Rita Gardner, President of the Royal Geographical Society, said: “I firmly believe that sat-navs are depriving us of our ability to read maps. This is a terrible thing because maps are more than pieces of paper that tell us how to get from A to B. They have so much extra that can benefit us.”
In a world where people are all trying to find their inner selves and to make sense of our place in the world around them, maps are essential, she adds. “Show me another sheet of paper that has as much information on it as a map. If you are looking at a road map of Great Britain, apart from looking at roads, you will get a feel for the built and the natural environment you are moving through and that will tell you something about the economy and the history.”
An ability to place oneself in a spatial setting in this way is important, Dr Gardner added, because it provides an insight into the societal, environmental and economic changes that govern all our lives. It also sharpens our hunter instincts and sense of discovery.
“Look, for example, at a map of rural East Anglia,” she said, “and you will see the route from Cambridge to the coast with the A14 running through it. You’ll see that Bury St Edmunds has grown dramatically in the last 15 years because there is lots of new development and new light industry. This tells you that it is on the route between the Midlands and the coast at Harwich and it has benefited from increased traffic to the Continent.”
“You might also see that it’s a nice place to live because of the low population density. You would get none of that information from a sat-nav,” she said.
While emphasising the importance of being able to read a map, Dr Gardner is less concerned about teaching children to memorise maps of continents, rivers and capital cities. A recent survey by National Geographic Kids magazine, which found that 20 per cent of children in Britain cannot find their own country on a world map, had missed the whole point of geography, she said.
“It is much more important that kids know about vegetation zones, major continents and different climate zones than that they know the name of a particular country, providing they know how to look it up on a map.”
“What’s important is that when they fly on holiday from Manchester to Málaga, they have an understanding that they are moving into a different geographical zone and they know why the Mediterranean landscape and vegetation is different from what they see at home,” she said.
To ensure that children get a proper grounding in these principles of geography, Dr Gardner believes that they need to do more field work. She advocates a minimum of two weeks a year, including a field trip away, for each child at secondary school, in place of the one day a year that many get.

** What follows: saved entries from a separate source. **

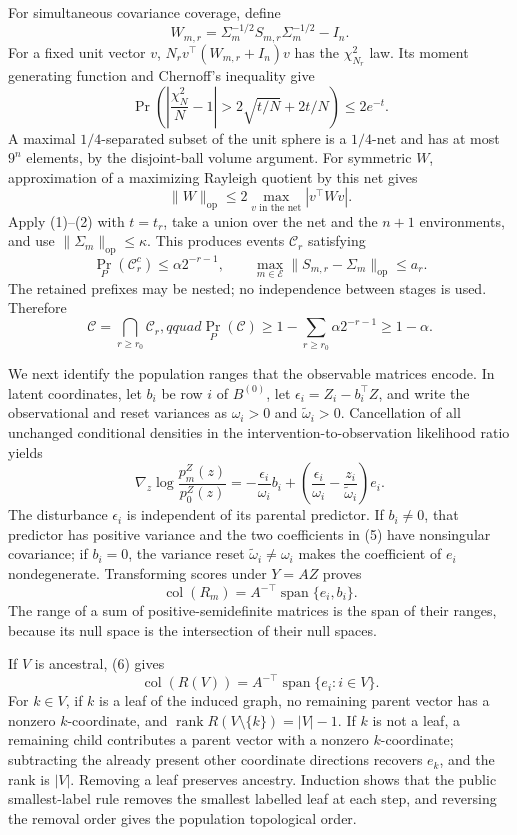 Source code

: For simultaneous covariance coverage, define
\[
 W_{m,r}=\Sigma_m^{-1/2}S_{m,r}\Sigma_m^{-1/2}-I_n.
\]
For a fixed unit vector \(v\), \(N_rv^{\top}(W_{m,r}+I_n)v\) has the \(\chi^2_{N_r}\) law.  Its moment generating function and Chernoff's inequality give
\[
 \Pr\!\left(\left|\frac{\chi^2_N}{N}-1\right|>
 2\sqrt{t/N}+2t/N\right)\le2e^{-t}.
 \tag{1}
\]
A maximal \(1/4\)-separated subset of the unit sphere is a \(1/4\)-net and has at most \(9^n\) elements, by the disjoint-ball volume argument.  For symmetric \(W\), approximation of a maximizing Rayleigh quotient by this net gives
\[
 \|W\|_{\mathrm{op}}\le2\max_{v\text{ in the net}}|v^{\top}Wv|.
 \tag{2}
\]
Apply (1)--(2) with \(t=t_r\), take a union over the net and the \(n+1\) environments, and use \(\|\Sigma_m\|_{\mathrm{op}}\le\kappa\).  This produces events \(\mathcal C_r\) satisfying
\[
 \Pr_P(\mathcal C_r^c)\le\alpha2^{-r-1},\qquad
 \max_{m\in\mathcal E}\|S_{m,r}-\Sigma_m\|_{\mathrm{op}}\le a_r.
 \tag{3}
\]
The retained prefixes may be nested; no independence between stages is used.  Therefore
\[
 \mathcal C=\bigcap_{r\ge r_0}\mathcal C_r,qquad
 \Pr_P(\mathcal C)\ge1-
 \sum_{r\ge r_0}\alpha2^{-r-1}\ge1-\alpha.
 \tag{4}
\]

We next identify the population ranges that the observable matrices encode.  In latent coordinates, let \(b_i\) be row \(i\) of \(B^{(0)}\), let \(\epsilon_i=Z_i-b_i^{\top}Z\), and write the observational and reset variances as \(\omega_i>0\) and \(\widetilde\omega_i>0\).  Cancellation of all unchanged conditional densities in the intervention-to-observation likelihood ratio yields
\[
 \nabla_z\log\frac{p_m^Z(z)}{p_0^Z(z)}
 =-\frac{\epsilon_i}{\omega_i}b_i+
 \left(\frac{\epsilon_i}{\omega_i}-\frac{z_i}{\widetilde\omega_i}\right)e_i.
 \tag{5}
\]
The disturbance \(\epsilon_i\) is independent of its parental predictor.  If \(b_i\ne0\), that predictor has positive variance and the two coefficients in (5) have nonsingular covariance; if \(b_i=0\), the variance reset \(\widetilde\omega_i\ne\omega_i\) makes the coefficient of \(e_i\) nondegenerate.  Transforming scores under \(Y=AZ\) proves
\[
 \operatorname{col}(R_m)=A^{-\top}\operatorname{span}\{e_i,b_i\}.
 \tag{6}
\]
The range of a sum of positive-semidefinite matrices is the span of their ranges, because its null space is the intersection of their null spaces.

If \(V\) is ancestral, (6) gives
\[
 \operatorname{col}(R(V))=A^{-\top}\operatorname{span}\{e_i:i\in V\}.
 \tag{7}
\]
For \(k\in V\), if \(k\) is a leaf of the induced graph, no remaining parent vector has a nonzero \(k\)-coordinate, and \(\operatorname{rank}R(V\setminus\{k\})=|V|-1\).  If \(k\) is not a leaf, a remaining child contributes a parent vector with a nonzero \(k\)-coordinate; subtracting the already present other coordinate directions recovers \(e_k\), and the rank is \(|V|\).  Removing a leaf preserves ancestry.  Induction shows that the public smallest-label rule removes the smallest labelled leaf at each step, and reversing the removal order gives the population topological order.

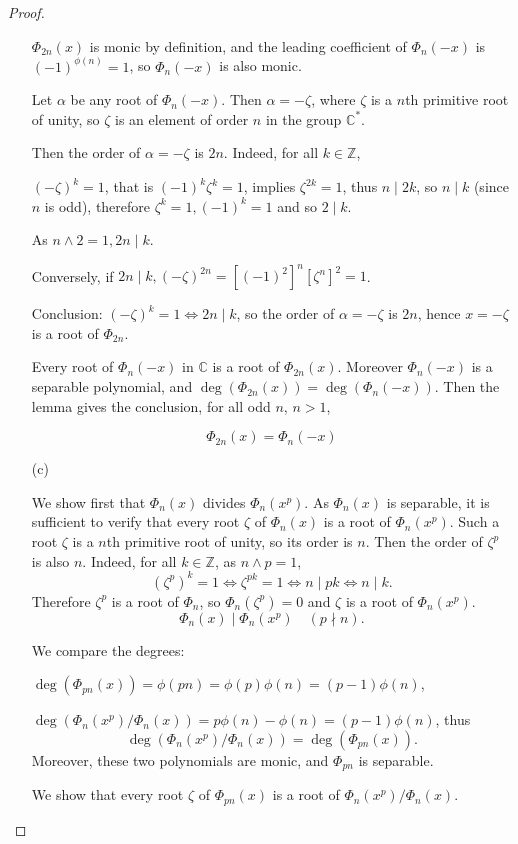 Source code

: \documentclass[11pt,a4paper]{article}
\newcommand{\Z}{\mathbb{Z}}
\newcommand{\C}{\mathbb{C}}
\begin{document}
\begin{proof}
\begin{enumerate}
$\Phi_{2n}(x)$ is monic by definition, and the leading coefficient of $\Phi_n(-x)$ is $(-1)^{\phi(n)} = 1$, so $\Phi_n(-x)$ is also monic.

Let $\alpha$ be any root of $\Phi_n(-x)$. Then $\alpha = -\zeta$, where $\zeta$ is a $n$th primitive root of unity, so $\zeta$ is an element of order $n$ in the group $\mathbb{C}^*$.

Then the order of $\alpha = -\zeta$ is $2n$. Indeed, for all $k \in \mathbb{Z}$,

$(-\zeta)^k = 1$, that is  $(-1)^k \zeta^k = 1$, implies $\zeta^{2k} = 1$, thus  $n \mid 2k$, so  $n \mid k$ (since $n$ is odd), therefore $\zeta^k = 1, (-1)^k = 1$ and so  $2\mid k$.

As $n \wedge 2 = 1, 2n \mid k$.

Conversely, if $2n \mid k, (-\zeta)^{2n} = [(-1)^2]^n [\zeta^n]^2 = 1$.

Conclusion: $(-\zeta)^k = 1 \iff 2n \mid k$, so the order of $\alpha = -\zeta$ is $2n$, hence $x = -\zeta$  is a root of $\Phi_{2n}$.

Every root of $\Phi_n(-x)$ in $\C$  is a root of $\Phi_{2n}(x)$. Moreover $\Phi_n(-x)$  is a separable polynomial, and $\deg(\Phi_{2n}(x)) = \deg(\Phi_n(-x))$.  Then the lemma gives the conclusion, for all odd $n$, $n>1$,

$$\Phi_{2n}(x) = \Phi_n(-x)$$

\item[(c)]

We show first that $\Phi_n(x)$ divides $\Phi_n(x^p)$. As $\Phi_n(x)$ is separable, it is sufficient to verify that every root $\zeta$ of $\Phi_n(x)$ is a root of $\Phi_n(x^p)$. Such a root   $\zeta$  is a $n$th primitive root of unity, so its order is $n$. Then the order of $\zeta^p$ is also $n$. Indeed, for all $k\in \Z$, as $n\wedge p = 1$,
$$(\zeta^p)^k=1 \iff \zeta^{pk} = 1 \iff n \mid pk \iff n \mid k.$$
Therefore $\zeta^p$ is a root of $\Phi_n$, so $\Phi_n(\zeta^p)=0$ and $\zeta$ is a root of $\Phi_n(x^p)$.
$$\Phi_n(x) \mid \Phi_n(x^p)\quad (p\nmid n).$$

We compare the degrees: 

$\deg(\Phi_{pn}(x)) = \phi(pn) =\phi(p)\phi(n) = (p-1)\phi(n)$,

$\deg(\Phi_n(x^p)/\Phi_n(x)) = p \phi(n) - \phi(n) = (p-1)\phi(n)$, 
thus
$$\deg(\Phi_n(x^p)/\Phi_n(x)) = \deg(\Phi_{pn}(x)).$$
Moreover, these two polynomials are monic, and $\Phi_{pn}$ is separable.

We show that every root $\zeta$ of $\Phi_{pn}(x)$ is a root of $\Phi_n(x^p)/\Phi_n(x)$.


\end{enumerate}
\end{proof}
\end{document}
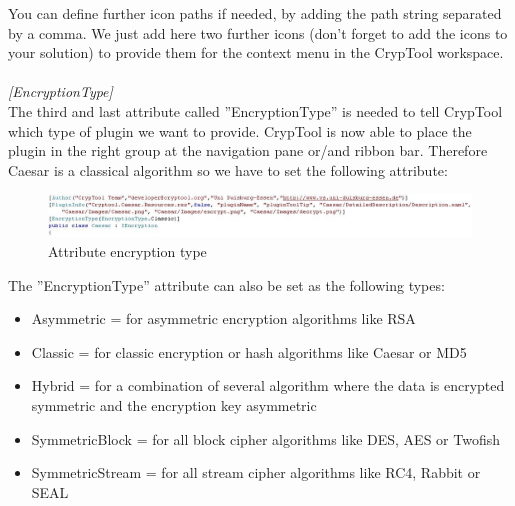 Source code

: You can define further icon paths if needed, by adding the path string separated by a comma. We just add here two further icons (don't forget to add the icons to your solution) to provide them for the context menu in the CrypTool workspace.\\\\
\textit{[EncryptionType]}\\
The third and last attribute called ''EncryptionType'' is needed to tell CrypTool which type of plugin we want to provide. CrypTool is now able to place the plugin in the right group at the navigation pane or/and ribbon bar. Therefore Caesar is a classical algorithm so we have to set the following attribute:
\begin{figure}[h]
	\centering
		\includegraphics[width=1.00\textwidth]{figures/attribute_encryption_type.JPG}
	\caption{Attribute encryption type}
	\label{fig:attribute_encryption_type}
\end{figure}

The ''EncryptionType'' attribute can also be set as the following types:
\begin{itemize}
	\item Asymmetric = for asymmetric encryption algorithms like RSA
	\item Classic = for classic encryption or hash algorithms like Caesar or MD5
	\item Hybrid = for a combination of several algorithm where the data is encrypted symmetric and the encryption key asymmetric
	\item SymmetricBlock = for all block cipher algorithms like DES, AES or Twofish
	\item SymmetricStream = for all stream cipher algorithms like RC4, Rabbit or SEAL
\end{itemize}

To allay the fears of parents and teachers about the risks involved in field trips to coastal plains or glacial valleys, she believes that pupils themselves should be involved with their schools in drawing up risk assessments for trips. “It will help them to understand the concept of risk and to devise strategies for coping with it. It will give them a real life skill and show that we all, children included, have a responsibility for managing risk,” she said.